TASK STATEMENT
Where a line of the records holds the string "title", copy that line.
'''
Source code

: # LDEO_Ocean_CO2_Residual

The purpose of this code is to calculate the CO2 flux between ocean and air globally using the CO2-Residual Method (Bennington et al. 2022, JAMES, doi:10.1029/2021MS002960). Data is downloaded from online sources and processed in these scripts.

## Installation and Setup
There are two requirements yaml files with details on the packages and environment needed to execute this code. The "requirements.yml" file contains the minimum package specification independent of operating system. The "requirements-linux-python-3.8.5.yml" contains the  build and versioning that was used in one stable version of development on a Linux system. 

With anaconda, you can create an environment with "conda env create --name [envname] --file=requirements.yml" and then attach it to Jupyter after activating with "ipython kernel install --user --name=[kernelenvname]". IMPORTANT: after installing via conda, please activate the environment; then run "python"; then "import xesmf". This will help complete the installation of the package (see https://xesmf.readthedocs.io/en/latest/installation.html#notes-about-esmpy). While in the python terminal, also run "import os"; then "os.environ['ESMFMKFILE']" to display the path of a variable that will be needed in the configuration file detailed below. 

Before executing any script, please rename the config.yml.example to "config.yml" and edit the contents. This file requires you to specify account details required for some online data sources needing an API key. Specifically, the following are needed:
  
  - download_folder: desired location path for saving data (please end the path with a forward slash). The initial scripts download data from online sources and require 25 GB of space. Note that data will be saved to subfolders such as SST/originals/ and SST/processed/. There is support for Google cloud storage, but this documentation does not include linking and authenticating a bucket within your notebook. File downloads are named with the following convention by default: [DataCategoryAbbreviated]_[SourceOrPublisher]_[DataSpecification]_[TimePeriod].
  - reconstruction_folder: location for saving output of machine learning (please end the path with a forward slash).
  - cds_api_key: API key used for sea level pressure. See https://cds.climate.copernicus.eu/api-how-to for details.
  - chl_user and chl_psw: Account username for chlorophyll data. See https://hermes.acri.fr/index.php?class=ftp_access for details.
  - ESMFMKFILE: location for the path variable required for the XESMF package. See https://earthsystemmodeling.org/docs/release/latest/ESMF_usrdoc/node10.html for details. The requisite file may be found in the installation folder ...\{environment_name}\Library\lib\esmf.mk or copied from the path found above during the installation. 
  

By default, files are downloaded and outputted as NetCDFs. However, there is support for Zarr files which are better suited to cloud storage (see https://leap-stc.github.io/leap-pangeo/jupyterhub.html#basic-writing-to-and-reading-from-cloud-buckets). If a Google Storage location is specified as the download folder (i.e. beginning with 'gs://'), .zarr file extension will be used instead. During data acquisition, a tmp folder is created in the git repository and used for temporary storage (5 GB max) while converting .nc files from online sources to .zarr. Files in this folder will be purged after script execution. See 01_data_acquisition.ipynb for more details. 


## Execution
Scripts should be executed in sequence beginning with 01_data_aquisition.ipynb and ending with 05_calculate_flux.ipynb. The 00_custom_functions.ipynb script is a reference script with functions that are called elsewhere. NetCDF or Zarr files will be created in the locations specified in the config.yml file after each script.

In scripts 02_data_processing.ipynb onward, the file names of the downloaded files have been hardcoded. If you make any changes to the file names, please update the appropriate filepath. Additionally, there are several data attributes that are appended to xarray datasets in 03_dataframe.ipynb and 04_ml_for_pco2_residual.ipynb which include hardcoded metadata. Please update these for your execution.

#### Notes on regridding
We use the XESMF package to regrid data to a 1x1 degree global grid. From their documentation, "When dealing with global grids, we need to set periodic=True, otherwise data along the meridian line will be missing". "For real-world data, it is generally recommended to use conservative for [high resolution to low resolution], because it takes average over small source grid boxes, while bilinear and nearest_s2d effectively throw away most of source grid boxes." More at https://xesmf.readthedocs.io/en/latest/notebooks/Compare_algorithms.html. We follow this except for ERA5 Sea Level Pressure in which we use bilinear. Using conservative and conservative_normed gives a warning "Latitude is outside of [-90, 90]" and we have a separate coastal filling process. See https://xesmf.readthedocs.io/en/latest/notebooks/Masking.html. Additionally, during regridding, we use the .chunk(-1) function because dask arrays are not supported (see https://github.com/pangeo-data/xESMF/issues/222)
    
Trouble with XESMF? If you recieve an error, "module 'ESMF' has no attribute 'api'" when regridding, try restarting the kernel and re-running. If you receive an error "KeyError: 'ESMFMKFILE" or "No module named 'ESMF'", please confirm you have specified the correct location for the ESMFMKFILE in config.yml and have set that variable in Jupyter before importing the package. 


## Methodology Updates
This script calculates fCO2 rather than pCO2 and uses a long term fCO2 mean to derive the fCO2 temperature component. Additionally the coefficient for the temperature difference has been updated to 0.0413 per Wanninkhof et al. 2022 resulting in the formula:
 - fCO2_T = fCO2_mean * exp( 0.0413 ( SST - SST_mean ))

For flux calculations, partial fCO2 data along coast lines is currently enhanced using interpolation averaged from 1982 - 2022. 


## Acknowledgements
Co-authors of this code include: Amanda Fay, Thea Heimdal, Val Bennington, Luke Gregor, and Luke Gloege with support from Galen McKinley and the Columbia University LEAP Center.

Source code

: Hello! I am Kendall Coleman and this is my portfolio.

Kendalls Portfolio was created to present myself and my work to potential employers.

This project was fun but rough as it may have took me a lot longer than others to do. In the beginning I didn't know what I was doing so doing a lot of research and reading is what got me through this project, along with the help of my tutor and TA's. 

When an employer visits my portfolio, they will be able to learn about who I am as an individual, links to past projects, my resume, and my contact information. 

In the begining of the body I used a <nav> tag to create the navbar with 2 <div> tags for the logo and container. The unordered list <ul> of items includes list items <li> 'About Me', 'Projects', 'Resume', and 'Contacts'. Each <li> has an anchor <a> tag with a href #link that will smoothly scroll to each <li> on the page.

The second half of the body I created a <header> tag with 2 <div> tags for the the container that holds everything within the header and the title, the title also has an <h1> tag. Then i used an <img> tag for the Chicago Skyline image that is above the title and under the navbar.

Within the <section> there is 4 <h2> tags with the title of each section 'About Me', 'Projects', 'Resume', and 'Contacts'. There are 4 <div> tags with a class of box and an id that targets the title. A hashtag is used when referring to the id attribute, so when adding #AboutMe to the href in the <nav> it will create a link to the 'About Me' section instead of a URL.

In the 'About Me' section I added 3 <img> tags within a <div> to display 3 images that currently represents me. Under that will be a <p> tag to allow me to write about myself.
'''
ANSWER SECTION
The second half of the body I created a <header> tag with 2 <div> tags for the the container that holds everything within the header and the title, the title also has an <h1> tag. Then i used an <img> tag for the Chicago Skyline image that is above the title and under the navbar.
Within the <section> there is 4 <h2> tags with the title of each section 'About Me', 'Projects', 'Resume', and 'Contacts'. There are 4 <div> tags with a class of box and an id that targets the title. A hashtag is used when referring to the id attribute, so when adding #AboutMe to the href in the <nav> it will create a link to the 'About Me' section instead of a URL.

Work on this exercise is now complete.